Primero vino la provocación, la aproximación al peligro al tocar la Sonata Nº 2 en sol sostenido menor, porque es programática, como supuestamente lo son las Baladas. Demanda una técnica estratosférica y entregarse sin perder el control de la situación, lo que hizo Mechetina.
Enseguida una selección de la colección de 24 Preludios op. 11, otra provocación. Porque al resolverlos como los resolvió, la artista desde el escenario mostró qué diferentes son de los 24 de Chopin. Y presentó también su personalidad, por ejemplo al enfrentar el Nº 1 en do mayor con un vigor y una fortaleza más evidentes de la de otros de sus colegas. Hizo poesía pura en el Nº 5 en re mayor que convirtió en una pequeña obra maestra, y cerró su selección de nueve con el Nº 14 en mi bemol menor que es un punto de inflexión dentro de la colección. Luego de oírla, pues flotó en el aire el deseo de haberle escuchado no esos nueve, sino los 24, disfrutar, por ejemplo su versión del Nº 11…
Para cerrar la Fantasía op. 28. Que es una de las obras más difíciles de todo el repertorio pianístico. Inolvidable, apasionante, del piano del teatro salían oleadas de sonoridad y sobretodo cataratas de música, por lo dicho, porque ella hace de su técnica asombrosa un medio y no un fin, y porque escogió justamente una obra de esas que están un poco acaballadas en el romanticismo de Scriabin y que alertan que la Sonata nº 4 está próxima a llegar.
No creo recordar en décadas de conciertos y recitales en Colombia que alguien en el pasado hubiese osado dedicarle a Scriabin la mitad de un programa. A lo sumo uno que otro pianista había regalado en los encores el Nocturno de la mano izquierda, pero no más. Bueno, no muchos están en condiciones de hacerlo con solvencia.
A propósito de encores, hubo tres. Un Vals de Chopin, el del minuto, las variaciones de Rachmaninov sobre un tema de Kreisler y un apoteósico Preludio Nº 24 op. 28 de Chopin que todavía debe estar cimbroneando lo cimientos del teatro.
Dije al principio que inolvidable desde todo punto de vista.
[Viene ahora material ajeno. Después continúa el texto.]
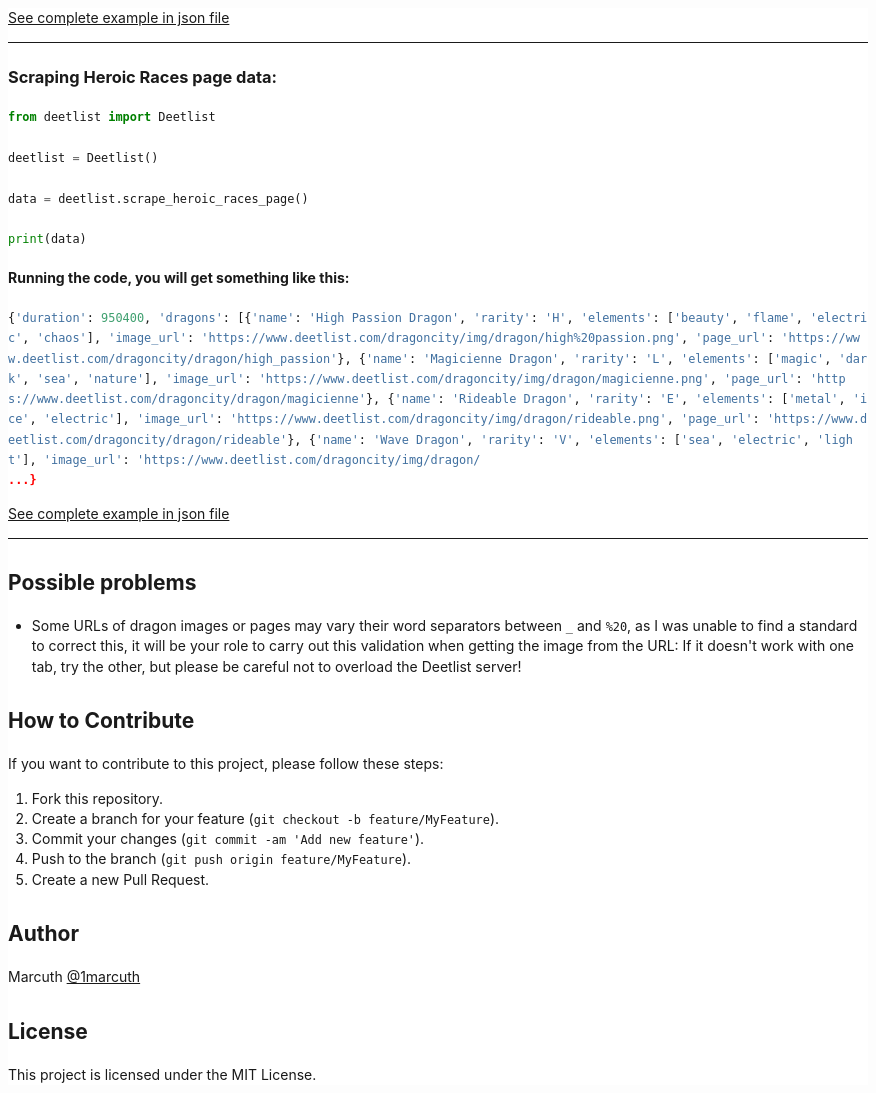 [See complete example in json file](https://cdn.discordapp.com/attachments/917481610243354624/1206657968406536192/data.json?ex=65dccece&is=65ca59ce&hm=db57a0b1037fe5e2b2eadc1ae0152e6bb5417668760f196c710cb83573c75415&)

---

### Scraping Heroic Races page data:

```python
from deetlist import Deetlist

deetlist = Deetlist()

data = deetlist.scrape_heroic_races_page()

print(data)
```

#### Running the code, you will get something like this:

```python
{'duration': 950400, 'dragons': [{'name': 'High Passion Dragon', 'rarity': 'H', 'elements': ['beauty', 'flame', 'electric', 'chaos'], 'image_url': 'https://www.deetlist.com/dragoncity/img/dragon/high%20passion.png', 'page_url': 'https://www.deetlist.com/dragoncity/dragon/high_passion'}, {'name': 'Magicienne Dragon', 'rarity': 'L', 'elements': ['magic', 'dark', 'sea', 'nature'], 'image_url': 'https://www.deetlist.com/dragoncity/img/dragon/magicienne.png', 'page_url': 'https://www.deetlist.com/dragoncity/dragon/magicienne'}, {'name': 'Rideable Dragon', 'rarity': 'E', 'elements': ['metal', 'ice', 'electric'], 'image_url': 'https://www.deetlist.com/dragoncity/img/dragon/rideable.png', 'page_url': 'https://www.deetlist.com/dragoncity/dragon/rideable'}, {'name': 'Wave Dragon', 'rarity': 'V', 'elements': ['sea', 'electric', 'light'], 'image_url': 'https://www.deetlist.com/dragoncity/img/dragon/
...}
```

[See complete example in json file](https://cdn.discordapp.com/attachments/917481610243354624/1206668207113510982/data.json?ex=65dcd857&is=65ca6357&hm=d1e2cb3c11a2c5edc0e95237c733666e52be4fd8315fd048d8754df26902909a&)

---

## Possible problems

- Some URLs of dragon images or pages may vary their word separators between `_` and `%20`, as I was unable to find a standard to correct this, it will be your role to carry out this validation when getting the image from the URL: If it doesn't work with one tab, try the other, but please be careful not to overload the Deetlist server!

## How to Contribute

If you want to contribute to this project, please follow these steps:

1. Fork this repository.
2. Create a branch for your feature (`git checkout -b feature/MyFeature`).
3. Commit your changes (`git commit -am 'Add new feature'`).
4. Push to the branch (`git push origin feature/MyFeature`).
5. Create a new Pull Request.

## Author

Marcuth [@1marcuth](https://github.com/1marcuth)

## License

This project is licensed under the MIT License. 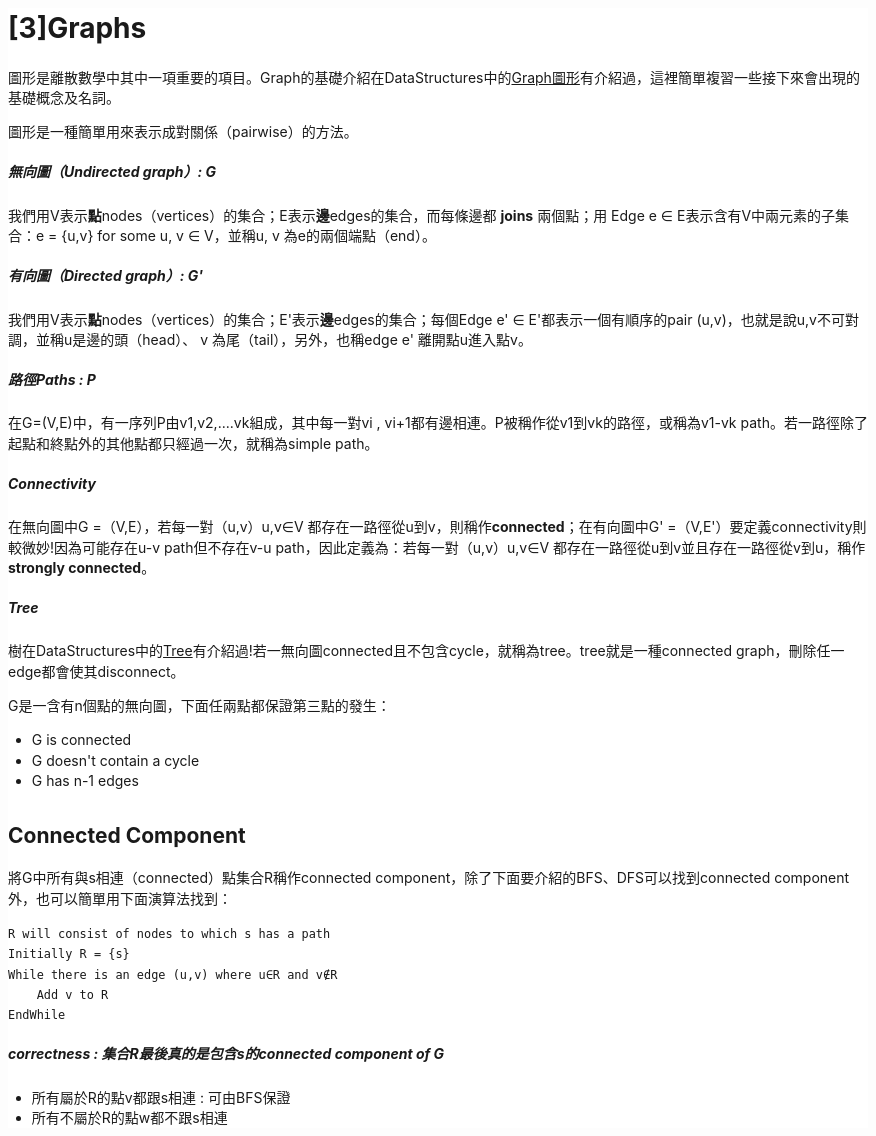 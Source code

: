 # [3]Graphs

圖形是離散數學中其中一項重要的項目。Graph的基礎介紹在DataStructures中的[Graph圖形](https://yehs1225.github.io/docs/DataStructures/Graph)有介紹過，這裡簡單複習一些接下來會出現的基礎概念及名詞。

圖形是一種簡單用來表示成對關係（pairwise）的方法。

##### 無向圖（Undirected graph）: G

我們用V表示**點**nodes（vertices）的集合；E表示**邊**edges的集合，而每條邊都 **joins** 兩個點；用 Edge e ∈ E表示含有V中兩元素的子集合：e = {u,v} for some u, v ∈ V，並稱u, v 為e的兩個端點（end）。

##### 有向圖（Directed graph）: G'

我們用V表示**點**nodes（vertices）的集合；E'表示**邊**edges的集合；每個Edge e' ∈ E'都表示一個有順序的pair (u,v)，也就是說u,v不可對調，並稱u是邊的頭（head）、 v 為尾（tail），另外，也稱edge e' 離開點u進入點v。

##### 路徑Paths : P

在G=(V,E)中，有一序列P由v1,v2,....vk組成，其中每一對vi , vi+1都有邊相連。P被稱作從v1到vk的路徑，或稱為v1-vk path。若一路徑除了起點和終點外的其他點都只經過一次，就稱為simple path。

##### Connectivity

在無向圖中G =（V,E），若每一對（u,v）u,v∈V 都存在一路徑從u到v，則稱作**connected**；在有向圖中G' =（V,E'）要定義connectivity則較微妙!因為可能存在u-v path但不存在v-u path，因此定義為：若每一對（u,v）u,v∈V 都存在一路徑從u到v並且存在一路徑從v到u，稱作**strongly connected**。

##### Tree

樹在DataStructures中的[Tree](https://yehs1225.github.io/docs/DataStructures/Tree)有介紹過!若一無向圖connected且不包含cycle，就稱為tree。tree就是一種connected graph，刪除任一edge都會使其disconnect。

G是一含有n個點的無向圖，下面任兩點都保證第三點的發生：

- G is connected
- G doesn't contain a cycle
- G has n-1 edges

## Connected Component

將G中所有與s相連（connected）點集合R稱作connected component，除了下面要介紹的BFS、DFS可以找到connected component外，也可以簡單用下面演算法找到：

```pseudocode
R will consist of nodes to which s has a path
Initially R = {s}
While there is an edge (u,v) where u∈R and v∉R
	Add v to R
EndWhile
```

##### correctness :  集合R最後真的是包含s的connected component of G

- 所有屬於R的點v都跟s相連 : 可由BFS保證
- 所有不屬於R的點w都不跟s相連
Porque cómo pasar por alto su indiscutible belleza. Tocó como una diosa y lucíó como una diosa en el escenario, enfundada en un exquisito traje rojo, el teatro estaba de gala. Y emocionado un público que no dudó en tributarle una acogida a la altura de las circunstancias.
Cauda
La desaparición del compositor Jesús Pinzón Urrea viste de luto a la música colombiana. Hace apenas unos meses la Orquesta Filarmónica tocó una de sus grandes composiciones con gran recepción del público. Queda su obra, que sin duda, va a sobrevivir al tiempo. Gran compositor, gran orquestador, un convencido de la exploración de tradiciones para vestirlas con las mejores galas de la modernidad.